The report does praise the bank’s hiring of consultants and launching of investigations. The question the gaggles of specialists are not answering is obvious except to anyone at Wells or the Office of the Comptroller: What is it about the culture of Wells that causes this type of conduct? The conduct is not isolated to the consumer division now. Until Wells gets at that question, the clean-up will continue. Clean-up does not solve culture problems. Clean-up is checklist. Clean -up is full-page ads pledging to do better. Clean-up is spending money. Clean-up is an expensive process for the privilege of moving on, but it is not a solution to the cultural problems that fueled all of the list. The Comptroller is praising clean-up. Think about this: In the midst if trying to clean up one of the most embarrassing and blatant abuses of customer trust, Wells had ongoing behaviors among employees in various divisions to whom it did not register that something was awry with their conduct, i.e., fake stuff. Causation here is deep in a culture that needs some work.
Ms. Jennings, I have been doing a lot of reading of your past blogs this evening after discovering you are still in action. A comment to the above question as to what is wrong at Wells Fargo (and I am sure this is at the bottom of almost everything you observe) is that the tone of every organization is set by the person at the top. Someone who will tolerate or encourage ethical slack will eventually have an organization full of that type of people, and vice versa. This was pointed out to me early on by the disabled veteran city manager of the metropolis of Somerton, Arizona, little more than a wide spot on the road between Yuma and San Luis, Arizona.

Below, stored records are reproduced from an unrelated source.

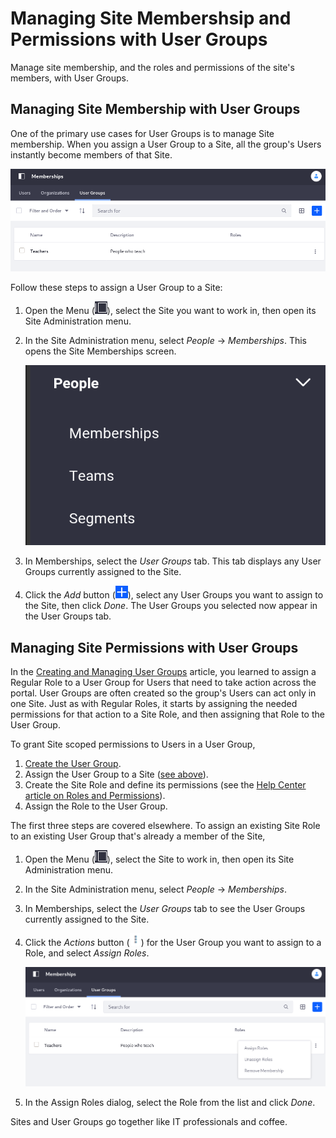 # Managing Site Membershsip and Permissions with User Groups

Manage site membership, and the roles and permissions of the site's members, with User Groups.

## Managing Site Membership with User Groups

One of the primary use cases for User Groups is to manage Site membership. When you assign a User Group to a Site, all the group's Users instantly become members of that Site.

![The User Groups tab in Memberships shows the User Groups currently assigned to the Site.](./managing-site-membership-and-permissions-with-user-groups/images/02.png)

Follow these steps to assign a User Group to a Site:

1. Open the Menu (![Menu](../../images/icon-menu.png)), select the Site you want to work in, then open its Site Administration menu. 

1. In the Site Administration menu, select *People* &rarr; *Memberships*.  This opens the Site Memberships screen. 

   ![Select Memberships from the People menu.](./managing-site-membership-and-permissions-with-user-groups/images/01.png)

1. In Memberships, select the *User Groups* tab. This tab displays any User Groups currently assigned to the Site. 

1. Click the *Add* button (![Add](../../images/icon-add.png)), select any User Groups you want to assign to the Site, then click *Done*.  The User Groups you selected now appear in the User Groups tab. 

## Managing Site Permissions with User Groups

In the [Creating and Managing User Groups](./creating-and-managing-user-groups.md) article, you learned to assign a Regular Role to a User Group for Users that need to take action across the portal. User Groups are often created so the group's Users can act only in one Site. Just as with Regular Roles, it starts by assigning the needed permissions for that action to a Site Role, and then assigning that Role to the User Group.

To grant Site scoped permissions to Users in a User Group,

1. [Create the User Group](./creating-and-managing-user-groups.md#creating-a-user-group).
1. Assign the User Group to a Site ([see above](#managing-site-membership-with-user-groups)).
1. Create the Site Role and define its permissions (see the [Help Center article on Roles and Permissions](https://help.liferay.com/hc/en-us/articles/360028819032-Roles-and-Permissions)).
1. Assign the Role to the User Group.

The first three steps are covered elsewhere. To assign an existing Site Role to an existing User Group that's already a member of the Site,

1. Open the Menu (![Menu](../../images/icon-menu.png)), select the Site to work in, then open its Site Administration menu. 

1. In the Site Administration menu, select *People* &rarr; *Memberships*.

1. In Memberships, select the *User Groups* tab to see the User Groups currently assigned to the Site. 

1. Click the *Actions* button (![Actions](../../images/icon-actions.png)) for the User Group you want to assign to a Role, and select *Assign Roles*.

   ![Select Assign Roles for the User Group.](./managing-site-membership-and-permissions-with-user-groups/images/03.png)

1. In the Assign Roles dialog, select the Role from the list and click *Done*. 

Sites and User Groups go together like IT professionals and coffee.
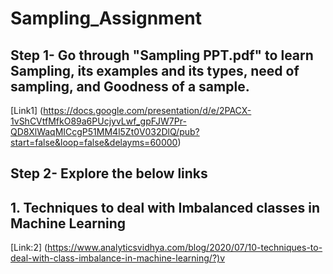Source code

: # Sampling_Assignment
## **Step 1- Go through "Sampling PPT.pdf" to learn Sampling, its examples and its types, need of sampling, and Goodness of a sample.**
[Link1] (https://docs.google.com/presentation/d/e/2PACX-1vShCVtfMfkO89a6PUcjyvLwf_gpFJW7Pr-QD8XlWaqMICcgP51MM4l5Zt0V032DlQ/pub?start=false&loop=false&delayms=60000)
## **Step 2- Explore the below links**
## **1. Techniques to deal with Imbalanced classes in Machine Learning**
[Link:2] (https://www.analyticsvidhya.com/blog/2020/07/10-techniques-to-deal-with-class-imbalance-in-machine-learning/?)v
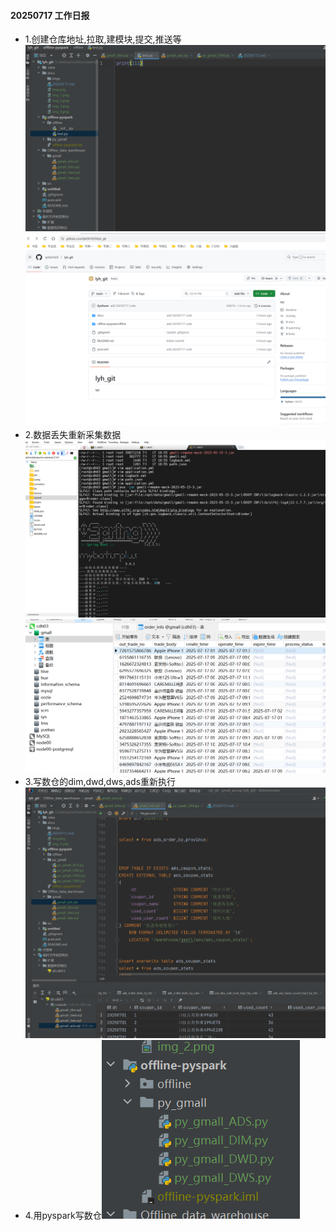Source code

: #### 20250717 工作日报
* 1.创建仓库地址,拉取,建模块,提交,推送等![img_5.png](imgs/img_5.png)![img_4.png](imgs/img_4.png)
* 2.数据丢失重新采集数据![img.png](imgs/img.png)![img_1.png](imgs/img_1.png)
* 3.写数仓的dim,dwd,dws,ads重新执行![img_2.png](imgs/img_2.png)
* 4.用pyspark写数仓![img_3.png](imgs/img_3.png)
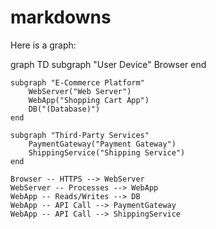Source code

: # markdowns

Here is a graph:

graph TD
    subgraph "User Device"
        Browser
    end

    subgraph "E-Commerce Platform"
        WebServer("Web Server")
        WebApp("Shopping Cart App")
        DB("(Database)")
    end

    subgraph "Third-Party Services"
        PaymentGateway("Payment Gateway")
        ShippingService("Shipping Service")
    end

    Browser -- HTTPS --> WebServer
    WebServer -- Processes --> WebApp
    WebApp -- Reads/Writes --> DB
    WebApp -- API Call --> PaymentGateway
    WebApp -- API Call --> ShippingService
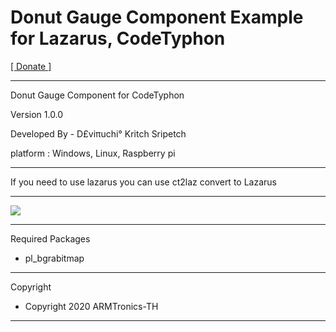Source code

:# Donut Gauge Component Example for Lazarus, CodeTyphon

<a href="https://paypal.me/deviruchidonate">[ Donate ]</a>

<hr>
Donut Gauge Component for CodeTyphon

Version 1.0.0

Developed By - D£viπuchi° Kritch Sripetch

platform : Windows, Linux, Raspberry pi
<hr>

If you need to use lazarus you can use ct2laz convert to Lazarus

<hr>
<img src="https://i.postimg.cc/NMLC4NZj/donut.png" style="max-width:100%;"/>

<hr>

Required Packages

- pl_bgrabitmap

<hr>
Copyright

- Copyright 2020 ARMTronics-TH
<hr>
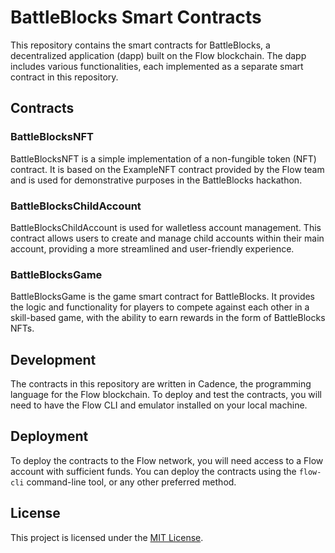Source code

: # BattleBlocks Smart Contracts

This repository contains the smart contracts for BattleBlocks, a decentralized application (dapp) built on the Flow blockchain. The dapp includes various functionalities, each implemented as a separate smart contract in this repository.

## Contracts

### BattleBlocksNFT

BattleBlocksNFT is a simple implementation of a non-fungible token (NFT) contract. It is based on the ExampleNFT contract provided by the Flow team and is used for demonstrative purposes in the BattleBlocks hackathon.

### BattleBlocksChildAccount

BattleBlocksChildAccount is used for walletless account management. This contract allows users to create and manage child accounts within their main account, providing a more streamlined and user-friendly experience.

### BattleBlocksGame

BattleBlocksGame is the game smart contract for BattleBlocks. It provides the logic and functionality for players to compete against each other in a skill-based game, with the ability to earn rewards in the form of BattleBlocks NFTs.

## Development

The contracts in this repository are written in Cadence, the programming language for the Flow blockchain. To deploy and test the contracts, you will need to have the Flow CLI and emulator installed on your local machine.

## Deployment

To deploy the contracts to the Flow network, you will need access to a Flow account with sufficient funds. You can deploy the contracts using the `flow-cli` command-line tool, or any other preferred method.

## License

This project is licensed under the [MIT License](LICENSE).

The puzzling thing about Wells is that he Board is practically 100% new, along with the CEO, and, of course, many of the divisions also have new leaders. Still, the behavior continues, so what is wrong with the replacements? I am wondering if they really have the visions because I see the ad campaign for Wells and it is about their investments in solar and neighborhood redevelopment, i.e., social programs. You can’t work your way out of ethical issues through social programs. So, tone at the top is critical, but I am wondering whether Wells’ top management is really taking the missteps seriously — they just keep coming and that tells me that despite all that has happened there may not be acceptance of the reality of their conduct and current situation.